- **Requirement**
Read the data, and whenever a line holds the word "DoxyCompactItemize", report that line.

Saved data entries
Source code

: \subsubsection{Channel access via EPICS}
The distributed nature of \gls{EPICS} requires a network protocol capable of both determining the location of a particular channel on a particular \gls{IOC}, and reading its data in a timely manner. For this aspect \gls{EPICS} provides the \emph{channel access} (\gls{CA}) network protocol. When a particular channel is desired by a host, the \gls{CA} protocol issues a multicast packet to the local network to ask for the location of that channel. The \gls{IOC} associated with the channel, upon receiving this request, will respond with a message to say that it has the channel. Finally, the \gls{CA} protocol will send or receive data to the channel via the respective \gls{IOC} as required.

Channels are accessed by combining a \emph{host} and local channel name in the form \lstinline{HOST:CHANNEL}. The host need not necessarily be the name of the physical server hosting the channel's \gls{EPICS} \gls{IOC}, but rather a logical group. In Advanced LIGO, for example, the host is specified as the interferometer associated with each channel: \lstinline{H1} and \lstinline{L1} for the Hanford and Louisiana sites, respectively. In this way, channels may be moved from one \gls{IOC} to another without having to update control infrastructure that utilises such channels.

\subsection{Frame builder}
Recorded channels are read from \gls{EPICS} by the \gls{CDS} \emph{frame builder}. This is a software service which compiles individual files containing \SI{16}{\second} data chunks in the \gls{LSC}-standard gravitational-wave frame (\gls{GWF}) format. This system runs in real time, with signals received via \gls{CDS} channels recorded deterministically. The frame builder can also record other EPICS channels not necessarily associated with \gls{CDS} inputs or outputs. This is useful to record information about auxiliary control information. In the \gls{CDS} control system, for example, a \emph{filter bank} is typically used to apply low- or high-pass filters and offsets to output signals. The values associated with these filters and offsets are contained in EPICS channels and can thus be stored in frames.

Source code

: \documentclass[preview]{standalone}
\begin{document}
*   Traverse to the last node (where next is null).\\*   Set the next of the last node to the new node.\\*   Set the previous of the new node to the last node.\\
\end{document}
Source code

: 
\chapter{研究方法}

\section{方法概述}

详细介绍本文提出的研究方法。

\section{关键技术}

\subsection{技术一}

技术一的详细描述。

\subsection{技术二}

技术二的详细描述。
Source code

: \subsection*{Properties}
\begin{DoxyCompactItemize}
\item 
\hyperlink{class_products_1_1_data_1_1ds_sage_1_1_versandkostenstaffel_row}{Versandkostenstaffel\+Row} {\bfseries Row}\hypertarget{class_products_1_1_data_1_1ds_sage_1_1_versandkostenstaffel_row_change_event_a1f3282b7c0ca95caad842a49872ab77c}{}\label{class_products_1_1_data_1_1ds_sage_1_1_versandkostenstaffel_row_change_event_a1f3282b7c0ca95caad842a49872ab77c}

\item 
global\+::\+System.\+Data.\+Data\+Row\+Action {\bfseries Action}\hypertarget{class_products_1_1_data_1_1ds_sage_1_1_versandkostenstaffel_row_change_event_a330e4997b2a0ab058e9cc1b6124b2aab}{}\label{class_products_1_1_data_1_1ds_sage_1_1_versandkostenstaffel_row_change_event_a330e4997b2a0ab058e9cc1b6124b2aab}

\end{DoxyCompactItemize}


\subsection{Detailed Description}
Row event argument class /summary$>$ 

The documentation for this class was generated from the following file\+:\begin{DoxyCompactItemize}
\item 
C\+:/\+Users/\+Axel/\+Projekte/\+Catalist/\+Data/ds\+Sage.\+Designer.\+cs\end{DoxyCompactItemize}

- **Exercise output**
\begin{DoxyCompactItemize}
\end{DoxyCompactItemize}
The documentation for this class was generated from the following file\+:\begin{DoxyCompactItemize}
C\+:/\+Users/\+Axel/\+Projekte/\+Catalist/\+Data/ds\+Sage.\+Designer.\+cs\end{DoxyCompactItemize}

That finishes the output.